Ted DiBiase: The territory days, you have to ask for a day off, and it's real hard to get one if you're considered one of the top guys, because if you're a top guy, and you're the main event draw, then the rest of the cards is dependent on you to be there. So, That guy doesn't get very many days off. I was wrestling virtually every night of the week, and it's an acquired skill. I grew up loving it, that's part of it. It's obvious if you go back and look at pictures of me from the mid-70s to about the time I was in the WWE, I was athletic, I played college football, but I never had a great body. I never tried too. And so I started working out more, I started pumping the weights more to get a somewhat better physique. But I've never been known as, remember [inaudible 00:16:43], the guy with the six-pack? I never had the six-pack. The schedule was rigid. We would fly into a town, check in to a hotel, get to the gym, get in a good hour and a half workout, get showered, eat, get a little nap, go to the show. And then, you know what? Get up the next day and it depends, a lot of times we would fly into a major city, and then we would work maybe two or three shows that were within striking distance of that city. And then we would fly out. It just varied. Sometimes we'd be in for one day and be gone. It wasn't an easy life at all.
Dustin: Yeah, it doesn't sound easy. How much does coffee come in to a factor when you're doing that much work?
Ted DiBiase: Oh my gosh, are you kidding? That's why I love it, because I live on it. It's funny, my grandmother used to run a truck stop. That's where you usually find really good coffee, is at a truck stop.
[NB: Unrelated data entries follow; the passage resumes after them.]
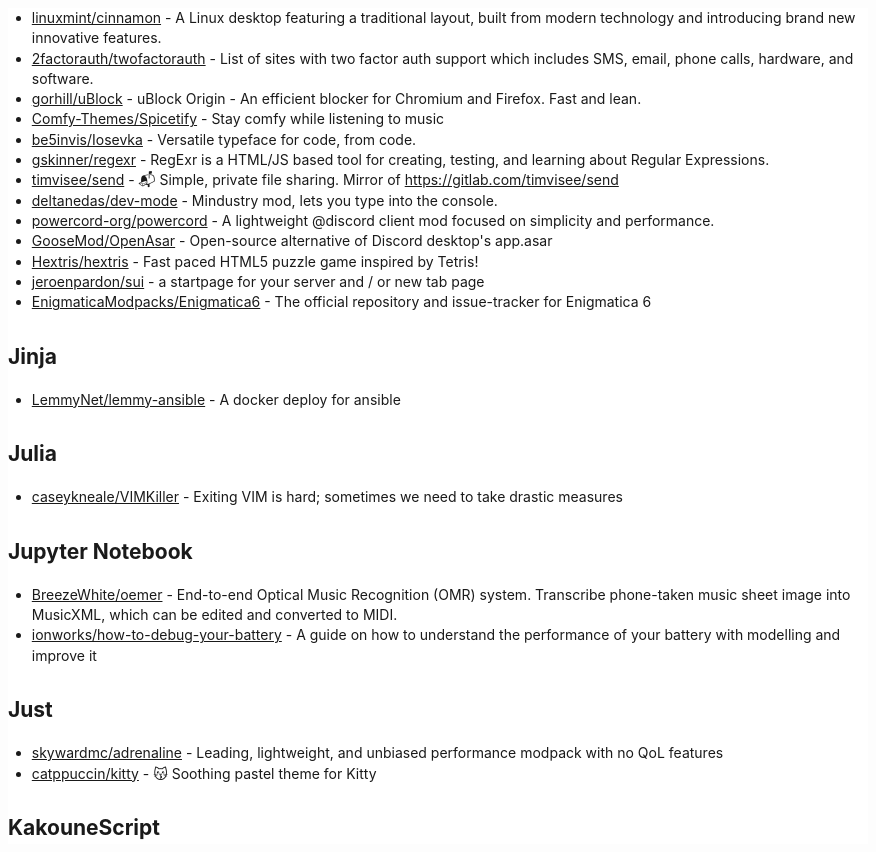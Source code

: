- [linuxmint/cinnamon](https://github.com/linuxmint/cinnamon) - A Linux desktop featuring a traditional layout, built from modern technology and introducing brand new innovative features.
- [2factorauth/twofactorauth](https://github.com/2factorauth/twofactorauth) - List of sites with two factor auth support which includes SMS, email, phone calls, hardware, and software.
- [gorhill/uBlock](https://github.com/gorhill/uBlock) - uBlock Origin - An efficient blocker for Chromium and Firefox. Fast and lean.
- [Comfy-Themes/Spicetify](https://github.com/Comfy-Themes/Spicetify) - Stay comfy while listening to music
- [be5invis/Iosevka](https://github.com/be5invis/Iosevka) - Versatile typeface for code, from code.
- [gskinner/regexr](https://github.com/gskinner/regexr) - RegExr is a HTML/JS based tool for creating, testing, and learning about Regular Expressions.
- [timvisee/send](https://github.com/timvisee/send) - :mailbox_with_mail: Simple, private file sharing. Mirror of https://gitlab.com/timvisee/send
- [deltanedas/dev-mode](https://github.com/deltanedas/dev-mode) - Mindustry mod, lets you type into the console.
- [powercord-org/powercord](https://github.com/powercord-org/powercord) - A lightweight @discord client mod focused on simplicity and performance.
- [GooseMod/OpenAsar](https://github.com/GooseMod/OpenAsar) - Open-source alternative of Discord desktop's app.asar
- [Hextris/hextris](https://github.com/Hextris/hextris) - Fast paced HTML5 puzzle game inspired by Tetris!
- [jeroenpardon/sui](https://github.com/jeroenpardon/sui) - a startpage for your server and / or new tab page
- [EnigmaticaModpacks/Enigmatica6](https://github.com/EnigmaticaModpacks/Enigmatica6) - The official repository and issue-tracker for Enigmatica 6

## Jinja 

- [LemmyNet/lemmy-ansible](https://github.com/LemmyNet/lemmy-ansible) - A docker deploy for ansible

## Julia 

- [caseykneale/VIMKiller](https://github.com/caseykneale/VIMKiller) - Exiting VIM is hard; sometimes we need to take drastic measures

## Jupyter Notebook 

- [BreezeWhite/oemer](https://github.com/BreezeWhite/oemer) - End-to-end Optical Music Recognition (OMR) system. Transcribe phone-taken music sheet image into MusicXML, which can be edited and converted to MIDI.
- [ionworks/how-to-debug-your-battery](https://github.com/ionworks/how-to-debug-your-battery) - A guide on how to understand the performance of your battery with modelling and improve it

## Just 

- [skywardmc/adrenaline](https://github.com/skywardmc/adrenaline) - Leading, lightweight, and unbiased performance modpack with no QoL features
- [catppuccin/kitty](https://github.com/catppuccin/kitty) - 😽 Soothing pastel theme for Kitty

## KakouneScript 
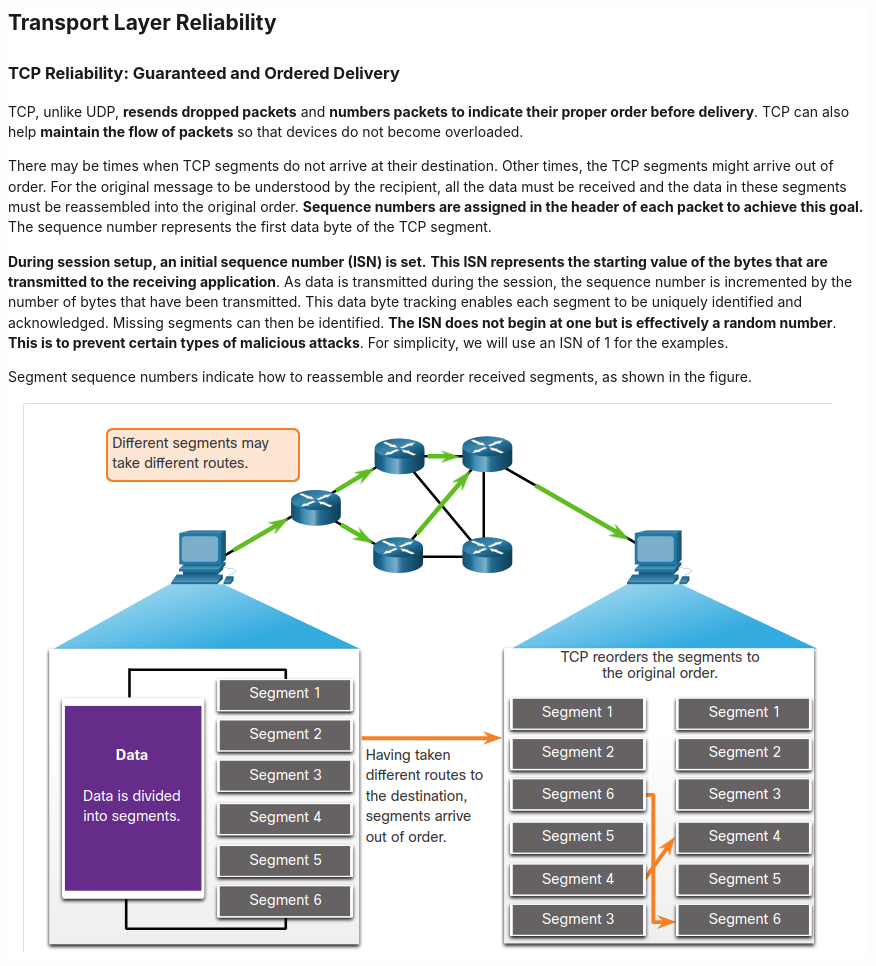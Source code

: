 ## Transport Layer Reliability

### TCP Reliability: Guaranteed and Ordered Delivery

TCP, unlike UDP, **resends dropped packets** and **numbers packets to indicate their proper order before delivery**. TCP can also help **maintain the flow of packets** so that devices do not become overloaded.

There may be times when TCP segments do not arrive at their destination. Other times, the TCP segments might arrive out of order. For the original message to be understood by the recipient, all the data must be received and the data in these segments must be reassembled into the original order. **Sequence numbers are assigned in the header of each packet to achieve this goal.** The sequence number represents the first data byte of the TCP segment.

**During session setup, an initial sequence number (ISN) is set.** **This ISN represents the starting value of the bytes that are transmitted to the receiving application**. As data is transmitted during the session, the sequence number is incremented by the number of bytes that have been transmitted. This data byte tracking enables each segment to be uniquely identified and acknowledged. Missing segments can then be identified. **The ISN does not begin at one but is effectively a random number**. **This is to prevent certain types of malicious attacks**. For simplicity, we will use an ISN of 1 for the examples.

Segment sequence numbers indicate how to reassemble and reorder received segments, as shown in the figure.

![TCP Segmentation](./images/TCPSegmentation.png)
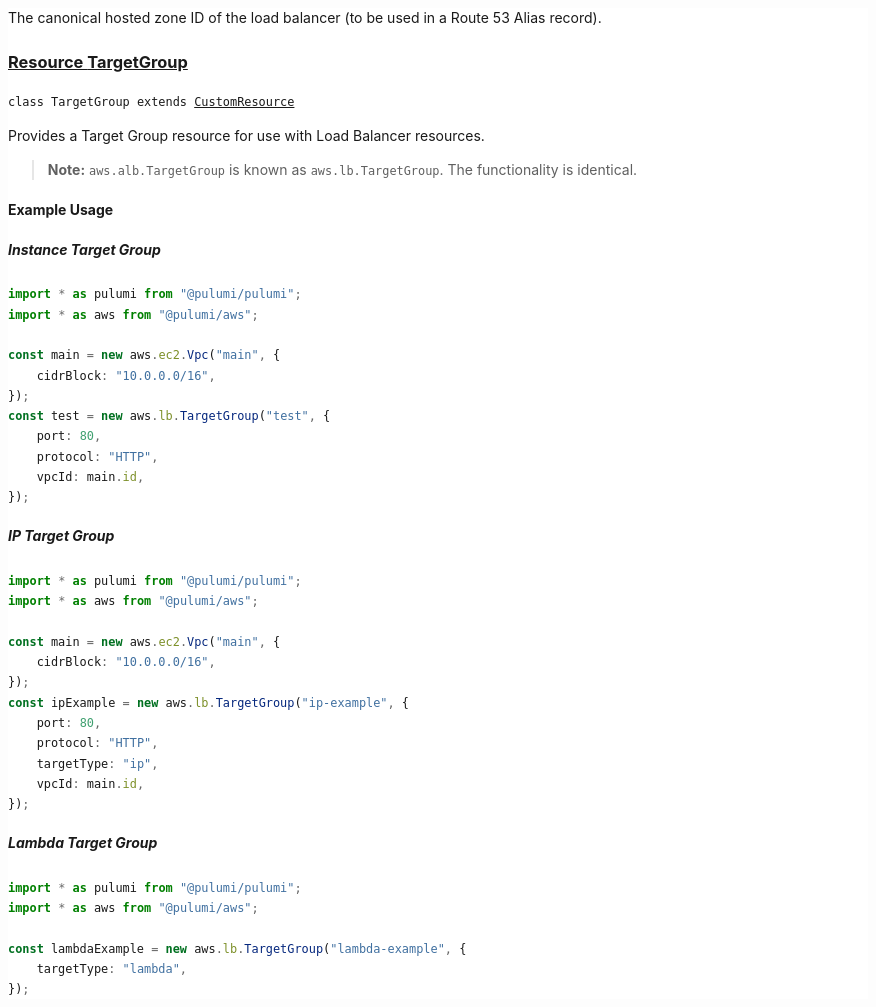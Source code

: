 The canonical hosted zone ID of the load balancer (to be used in a Route 53 Alias record).

<h3 class="pdoc-module-header" id="TargetGroup" data-link-title="TargetGroup">
    <a href="https://github.com/pulumi/pulumi-aws/blob/e3692610af66ba3de45ee9afd2c446fb753b16d3/sdk/nodejs/lb/targetGroup.ts#L62">
        Resource <strong>TargetGroup</strong>
    </a>
</h3>

<pre class="highlight"><code><span class='kr'>class</span> <span class='nx'>TargetGroup</span> <span class='kr'>extends</span> <a href='/docs/reference/pkg/nodejs/pulumi/pulumi/#CustomResource'>CustomResource</a></code></pre>

Provides a Target Group resource for use with Load Balancer resources.

> **Note:** `aws.alb.TargetGroup` is known as `aws.lb.TargetGroup`. The functionality is identical.

#### Example Usage

##### Instance Target Group

```typescript
import * as pulumi from "@pulumi/pulumi";
import * as aws from "@pulumi/aws";

const main = new aws.ec2.Vpc("main", {
    cidrBlock: "10.0.0.0/16",
});
const test = new aws.lb.TargetGroup("test", {
    port: 80,
    protocol: "HTTP",
    vpcId: main.id,
});
```

##### IP Target Group

```typescript
import * as pulumi from "@pulumi/pulumi";
import * as aws from "@pulumi/aws";

const main = new aws.ec2.Vpc("main", {
    cidrBlock: "10.0.0.0/16",
});
const ipExample = new aws.lb.TargetGroup("ip-example", {
    port: 80,
    protocol: "HTTP",
    targetType: "ip",
    vpcId: main.id,
});
```

##### Lambda Target Group

```typescript
import * as pulumi from "@pulumi/pulumi";
import * as aws from "@pulumi/aws";

const lambdaExample = new aws.lb.TargetGroup("lambda-example", {
    targetType: "lambda",
});
```
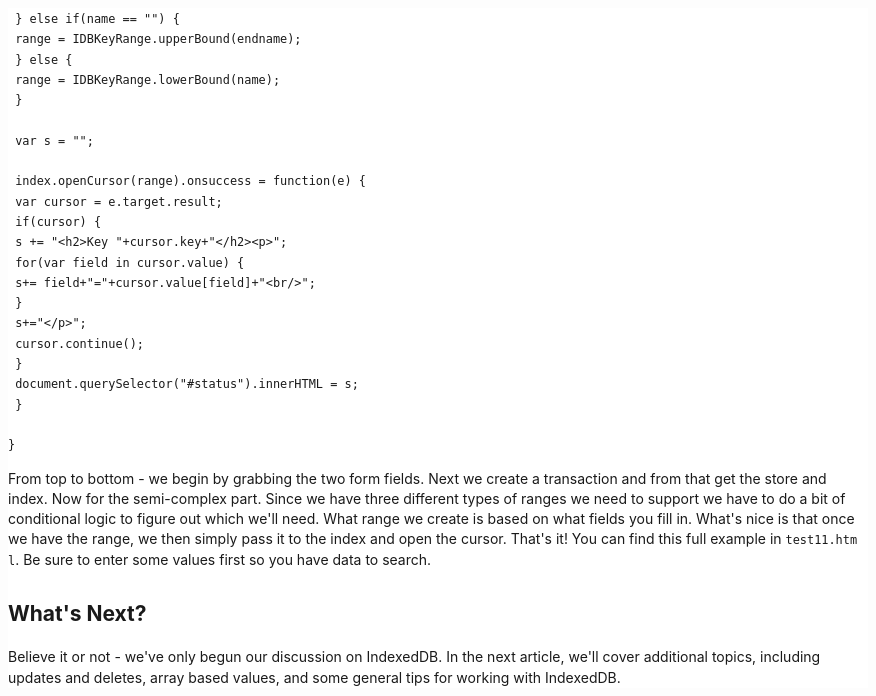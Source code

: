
 ```
 } else if(name == "") {
 range = IDBKeyRange.upperBound(endname);
 } else {
 range = IDBKeyRange.lowerBound(name);
 }

 var s = "";

 index.openCursor(range).onsuccess = function(e) {
 var cursor = e.target.result;
 if(cursor) {
 s += "<h2>Key "+cursor.key+"</h2><p>";
 for(var field in cursor.value) {
 s+= field+"="+cursor.value[field]+"<br/>";
 }
 s+="</p>";
 cursor.continue();
 }
 document.querySelector("#status").innerHTML = s;
 }

}
```

From top to bottom - we begin by grabbing the two form fields. Next we create a transaction and from that get the store and index. Now for the semi-complex part. Since we have three different types of ranges we need to support we have to do a bit of conditional logic to figure out which we'll need. What range we create is based on what fields you fill in. What's nice is that once we have the range, we then simply pass it to the index and open the cursor. That's it! You can find this full example in `test11.html`. Be sure to enter some values first so you have data to search.

## What's Next?

Believe it or not - we've only begun our discussion on IndexedDB. In the next article, we'll cover additional topics, including updates and deletes, array based values, and some general tips for working with IndexedDB.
Ted DiBiase: My affinity for coffee goes all the way back to when I was very young. Between those ages like when I was four or five years old, I would hang out a lot at my grandmother's truck stop. A lot of the regular truckers, they would come in and I was there, they'd get to know me, and so I'd go over and I'd sit with them. "Hey little buddy, come have a cup of coffee with me." Truckers, they stop and they want their coffee. What the waitresses would do was, they'd put about an inch of coffee in the cup, and then they'd fill it with milk and sugar. But I thought I was having my coffee and even though I was, I still can't get over that. I love my coffee, but I can't do it black. I gotta have the-
Jeff: You've been drinking it like that since you were four, I'm sure it comes into play. Oh man, that's funny. Let's get to The Million Dollar Man. When you joined up with this now larger than life sports entertainment, you become, like you said, the Snidely Whiplash, you become one of the greatest villains to ever grace the ring. Before that, you were already ... I mean all wrestling was doing angles, and storylines, and that kind of thing but The Million Dollar Man, you were that persona, it seemed, 24 hours a day. Was that tough to also be the technical wrestler that you were, but then also this larger than life character?
Ted DiBiase: That's the thing, I was a character and I was a heel character when I worked in mid-South, but the interviews were more serious. The interviews were more like, they weren't over the top.
Ted DiBiase: And that was the difference that Vince wanted, that over the top. If I still remember, I did an interview, and we would do our interviews every three weeks, and they would do them for the next 21 markets. Vince just happened to be walking by when I ended that interview, and I laughed like that. And that laugh is basically an exaggeration of the way I laugh. He sticks his head in the door and he goes, "That's The Million Dollar Man." He said, "I want to hear that laugh every time you finish an interview." And I tell everybody. I said, "You know what? 19 year active wrestling career, noted as a great technical wrestler, all this other stuff. But what does everybody remember most? Hahahaha."
Jeff: Yeah, oh man, it still gives me chills every time.
Ted DiBiase: Yeah, the laugh. The laugh is, that's it, it's Snidely Whiplash, so that's what Vince did with wrestling. He animated the characters. I never was on the cartoon, the cartoon was before me.
Ted DiBiase: But it became family entertainment. And man, it's like going to the circus.
Ted DiBiase: Because there was all this variety of characters. The Million Dollar Man, thew rich guy with all the money, a guy with a snake, Hillbilly Jim.
Ted DiBiase: Oh my gosh, just a plethora of characters. Brutus The Barber.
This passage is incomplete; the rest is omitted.